▸ YOUR TASK:
Show every line from the entries that follow which holds the word "mathrm".

Segment Start: MATERIAL SUPPLIED

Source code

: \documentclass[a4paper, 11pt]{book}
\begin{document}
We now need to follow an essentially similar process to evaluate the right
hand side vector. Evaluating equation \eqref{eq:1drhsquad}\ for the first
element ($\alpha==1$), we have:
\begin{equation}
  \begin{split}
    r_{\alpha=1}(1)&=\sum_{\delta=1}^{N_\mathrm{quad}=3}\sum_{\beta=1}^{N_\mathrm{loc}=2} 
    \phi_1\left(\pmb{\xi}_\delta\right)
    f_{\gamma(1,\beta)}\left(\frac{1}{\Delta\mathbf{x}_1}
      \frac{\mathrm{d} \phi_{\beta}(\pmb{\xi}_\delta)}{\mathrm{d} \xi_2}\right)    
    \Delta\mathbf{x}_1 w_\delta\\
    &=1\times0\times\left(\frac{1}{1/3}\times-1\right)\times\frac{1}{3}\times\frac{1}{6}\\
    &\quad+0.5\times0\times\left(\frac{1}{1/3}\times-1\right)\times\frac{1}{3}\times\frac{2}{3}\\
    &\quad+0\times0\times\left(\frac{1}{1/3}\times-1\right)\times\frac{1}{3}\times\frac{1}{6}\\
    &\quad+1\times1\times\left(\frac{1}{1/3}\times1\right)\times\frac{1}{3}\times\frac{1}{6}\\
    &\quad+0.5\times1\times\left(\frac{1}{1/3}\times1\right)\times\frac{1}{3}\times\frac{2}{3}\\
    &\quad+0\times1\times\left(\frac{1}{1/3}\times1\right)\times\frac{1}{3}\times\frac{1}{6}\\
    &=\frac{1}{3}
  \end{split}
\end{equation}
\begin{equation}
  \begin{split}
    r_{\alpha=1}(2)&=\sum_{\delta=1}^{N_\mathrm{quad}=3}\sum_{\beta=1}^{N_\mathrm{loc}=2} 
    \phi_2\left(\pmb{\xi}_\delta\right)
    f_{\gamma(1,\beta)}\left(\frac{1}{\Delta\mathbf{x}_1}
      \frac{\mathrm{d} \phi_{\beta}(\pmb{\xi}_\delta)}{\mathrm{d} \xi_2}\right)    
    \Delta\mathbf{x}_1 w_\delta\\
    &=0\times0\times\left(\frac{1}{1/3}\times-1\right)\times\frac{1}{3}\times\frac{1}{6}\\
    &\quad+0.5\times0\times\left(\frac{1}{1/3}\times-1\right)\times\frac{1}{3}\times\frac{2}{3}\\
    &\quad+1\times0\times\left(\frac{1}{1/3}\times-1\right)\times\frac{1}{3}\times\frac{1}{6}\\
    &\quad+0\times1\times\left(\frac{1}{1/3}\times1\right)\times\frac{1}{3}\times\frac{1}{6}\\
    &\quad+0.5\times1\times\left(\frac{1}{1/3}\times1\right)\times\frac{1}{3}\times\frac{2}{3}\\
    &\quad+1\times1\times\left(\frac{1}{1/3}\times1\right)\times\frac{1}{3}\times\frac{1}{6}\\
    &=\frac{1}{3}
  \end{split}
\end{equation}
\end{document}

Segment End: MATERIAL SUPPLIED

▸ ANSWER SPACE:
    r_{\alpha=1}(1)&=\sum_{\delta=1}^{N_\mathrm{quad}=3}\sum_{\beta=1}^{N_\mathrm{loc}=2} 
      \frac{\mathrm{d} \phi_{\beta}(\pmb{\xi}_\delta)}{\mathrm{d} \xi_2}\right)    
    r_{\alpha=1}(2)&=\sum_{\delta=1}^{N_\mathrm{quad}=3}\sum_{\beta=1}^{N_\mathrm{loc}=2} 
      \frac{\mathrm{d} \phi_{\beta}(\pmb{\xi}_\delta)}{\mathrm{d} \xi_2}\right)    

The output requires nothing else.